The United States Court’s are an important foundational check on laws and policies that would violate the US’s democratic norms and institutions. Many see the Court’s rulings against the Trump administration as a marker of its strength. Even so, I am interested in understanding how the Court would respond to a populist leader who is able to more effectively use democratic institutions to undemocratic ends. This blog post analyzes the Court’s potential shortcomings in the event of such an erosion of democracy and provides two changes that would allow the court to align itself less with political parties and more with systematic, ideological values. Furthermore, these changes would better prepare the Court to stand up to future leaders and regimes who may attempt to erode democratic institutions through methods of stealth authoritarianism.
Stealth authoritarianism is a term coined by Ozan Varol to explain a new tactic employed by authoritarian leaders since the end of the Cold War. They “obscure anti-democratic practices under the appearance of legal mechanisms that exist in regimes with favorable democratic credentials”. Ozan describes three ways in which courts could be used by an anti-democratic leader or regime but a regime bent on power consolidation appears to be a vulnerability of the Courts.
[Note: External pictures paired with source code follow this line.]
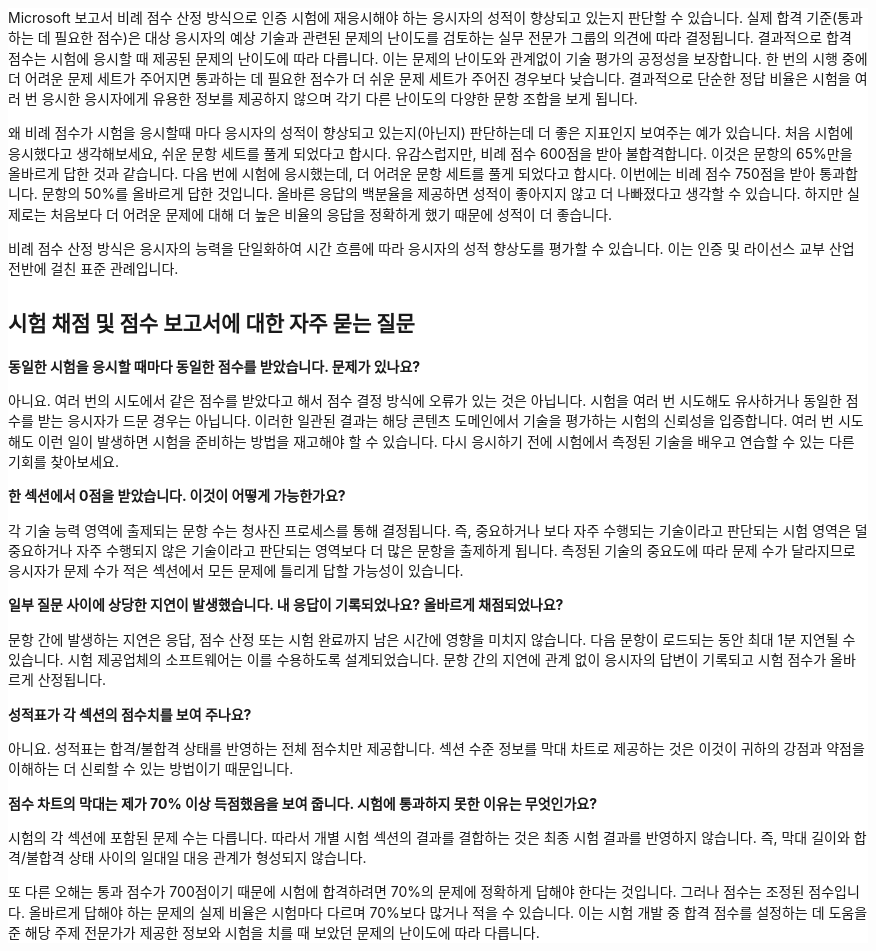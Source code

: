 Microsoft 보고서 비례 점수 산정 방식으로 인증 시험에 재응시해야 하는 응시자의 성적이 향상되고 있는지 판단할 수 있습니다. 실제 합격 기준(통과하는 데 필요한 점수)은 대상 응시자의 예상 기술과 관련된 문제의 난이도를 검토하는 실무 전문가 그룹의 의견에 따라 결정됩니다. 결과적으로 합격 점수는 시험에 응시할 때 제공된 문제의 난이도에 따라 다릅니다. 이는 문제의 난이도와 관계없이 기술 평가의 공정성을 보장합니다. 한 번의 시행 중에 더 어려운 문제 세트가 주어지면 통과하는 데 필요한 점수가 더 쉬운 문제 세트가 주어진 경우보다 낮습니다. 결과적으로 단순한 정답 비율은 시험을 여러 번 응시한 응시자에게 유용한 정보를 제공하지 않으며 각기 다른 난이도의 다양한 문항 조합을 보게 됩니다.

왜 비례 점수가 시험을 응시할때 마다 응시자의 성적이 향상되고 있는지(아닌지) 판단하는데 더 좋은 지표인지 보여주는 예가 있습니다. 처음 시험에 응시했다고 생각해보세요, 쉬운 문항 세트를 풀게 되었다고 합시다. 유감스럽지만, 비례 점수 600점을 받아 불합격합니다. 이것은 문항의 65%만을 올바르게 답한 것과 같습니다. 다음 번에 시험에 응시했는데, 더 어려운 문항 세트를 풀게 되었다고 합시다. 이번에는 비례 점수 750점을 받아 통과합니다. 문항의 50%를 올바르게 답한 것입니다. 올바른 응답의 백분율을 제공하면 성적이 좋아지지 않고 더 나빠졌다고 생각할 수 있습니다. 하지만 실제로는 처음보다 더 어려운 문제에 대해 더 높은 비율의 응답을 정확하게 했기 때문에 성적이 더 좋습니다.

비례 점수 산정 방식은 응시자의 능력을 단일화하여 시간 흐름에 따라 응시자의 성적 향상도를 평가할 수 있습니다. 이는 인증 및 라이선스 교부 산업 전반에 걸친 표준 관례입니다.

## <a name="frequently-asked-questions-about-exam-scoring-and-score-reports"></a>시험 채점 및 점수 보고서에 대한 자주 묻는 질문

**동일한 시험을 응시할 때마다 동일한 점수를 받았습니다. 문제가 있나요?**

아니요. 여러 번의 시도에서 같은 점수를 받았다고 해서 점수 결정 방식에 오류가 있는 것은 아닙니다. 시험을 여러 번 시도해도 유사하거나 동일한 점수를 받는 응시자가 드문 경우는 아닙니다. 이러한 일관된 결과는 해당 콘텐츠 도메인에서 기술을 평가하는 시험의 신뢰성을 입증합니다. 여러 번 시도해도 이런 일이 발생하면 시험을 준비하는 방법을 재고해야 할 수 있습니다. 다시 응시하기 전에 시험에서 측정된 기술을 배우고 연습할 수 있는 다른 기회를 찾아보세요.

**한 섹션에서 0점을 받았습니다. 이것이 어떻게 가능한가요?**

각 기술 능력 영역에 출제되는 문항 수는 청사진 프로세스를 통해 결정됩니다. 즉, 중요하거나 보다 자주 수행되는 기술이라고 판단되는 시험 영역은 덜 중요하거나 자주 수행되지 않은 기술이라고 판단되는 영역보다 더 많은 문항을 출제하게 됩니다. 측정된 기술의 중요도에 따라 문제 수가 달라지므로 응시자가 문제 수가 적은 섹션에서 모든 문제에 틀리게 답할 가능성이 있습니다.

**일부 질문 사이에 상당한 지연이 발생했습니다. 내 응답이 기록되었나요? 올바르게 채점되었나요?**

문항 간에 발생하는 지연은 응답, 점수 산정 또는 시험 완료까지 남은 시간에 영향을 미치지 않습니다. 다음 문항이 로드되는 동안 최대 1분 지연될 수 있습니다. 시험 제공업체의 소프트웨어는 이를 수용하도록 설계되었습니다. 문항 간의 지연에 관계 없이 응시자의 답변이 기록되고 시험 점수가 올바르게 산정됩니다.

**성적표가 각 섹션의 점수치를 보여 주나요?**

아니요. 성적표는 합격/불합격 상태를 반영하는 전체 점수치만 제공합니다. 섹션 수준 정보를 막대 차트로 제공하는 것은 이것이 귀하의 강점과 약점을 이해하는 더 신뢰할 수 있는 방법이기 때문입니다.

**점수 차트의 막대는 제가 70% 이상 득점했음을 보여 줍니다. 시험에 통과하지 못한 이유는 무엇인가요?**

시험의 각 섹션에 포함된 문제 수는 다릅니다. 따라서 개별 시험 섹션의 결과를 결합하는 것은 최종 시험 결과를 반영하지 않습니다. 즉, 막대 길이와 합격/불합격 상태 사이의 일대일 대응 관계가 형성되지 않습니다.

또 다른 오해는 통과 점수가 700점이기 때문에 시험에 합격하려면 70%의 문제에 정확하게 답해야 한다는 것입니다. 그러나 점수는 조정된 점수입니다. 올바르게 답해야 하는 문제의 실제 비율은 시험마다 다르며 70%보다 많거나 적을 수 있습니다. 이는 시험 개발 중 합격 점수를 설정하는 데 도움을 준 해당 주제 전문가가 제공한 정보와 시험을 치를 때 보았던 문제의 난이도에 따라 다릅니다.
If an anti-democratic leader were to rise to power in the US through conventional means and begin to consolidate power through one of our two main political parties, is it not out of the question that the Court would allow violations to the individual rights of the people and the regime’s consolidation of power. Ozan writes about this dynamic generally, arguing, “although occasional judicial resistance remains a real possibility, consistent counter-establishment jurisprudence is unlikely. Judges are strategic actors. They do not operate in a vacuum. The judiciary is influenced by the political environment in which it operates, and judges are unlikely to engage in a sustained resistance effort against powerful incumbents”. The United States’ process of Presidential nomination of Supreme Court justices ensures that partisan considerations will always be taken into account when filling judicial vacancies. Tom Ginsburg and Aziz Huq fear that if the Supreme Court’s self-interest allows it to expand its jurisdiction in conjunction with “a handful of judicial appointments”, that we could see “a judiciary that is decidedly part of the governing coalition, rather than a check upon it”. The right storm of anti-democratic changes, partisan alignment, and jurisdictional expansion could mechanize the Supreme Court as an agent of democratic backsliding, not a strong check on such practices.
The vulnerability of the US Supreme Court to this type of partisan power consolidation could be mitigated by the introduction of two policy changes that would insulate the court from the reach of the other branches. US Supreme Court justices are all elected through the same Presidential nomination and Congressional confirmation processes and they serve with no term limit. Spreading the nomination and confirmation of the Supreme Court Justices to the people would reduce the power to pack that a potentially anti-democratic leader would have and thus increase the strength of the Court to stand up to such a regime because of their various electoral paths. This could be done directly or through a more representative system of Judicial Elections. Additionally, involving a more diverse set of institutions for the Justices’ nomination and confirmation would reduce the ability of a regime to interfere. The insulation of the judiciary would be expanded further if term limits were set for the justices as well. This allows for the replacement of a justice that has failed to uphold the legitimacy and ideological independence of the Court. As Aziz Huq demonstrates in his work, Democratic Erosion and the Courts: Comparative Perspectives, we can turn to other contexts to see the validity of these reforms. In one of the rare instances in which a constitutional court was able to stand up to and oppose a leader trying to pass undemocratic legislation, Colombia in the 2000s and President Alvaro Uribe Velez, we observe a court that is difficult to pack due to its organization and one with judicial term limits. Though this does not ensure that the Supreme Court would be able to stand up to an anti-Democratic regime, it does suggest a relationship between oppositional strength and term limits and diverse institutional involvement in the appointment of justices of a constitutional court.
There are many other potential solutions to the role of political allegiance and the Supreme Court. This blog post deals primarily with the work of Ozan and Huq. In order to better prescribe policy that would best serve the Judiciary and thus the American people, other authors would need to be included in the study. This post cannot deal with every possible implication of such a general and vague counterfactual but instead aims to warn about the pitfalls of such a political Judicial Branch and its potential vulnerabilities through the window of this potential future scenario.
While the capture of the American polity and its institutional power structure on a large scale by an anti-democratic coalition is not an immediate threat, there are signs of democratic erosion and backsliding in the US. Small foundational changes such as the ones suggested in this post could go a long way in ensuring that our checks and balances against such a regime if it were to rise, are strong and able to defend the norms and institutions that define our governmental apparatus.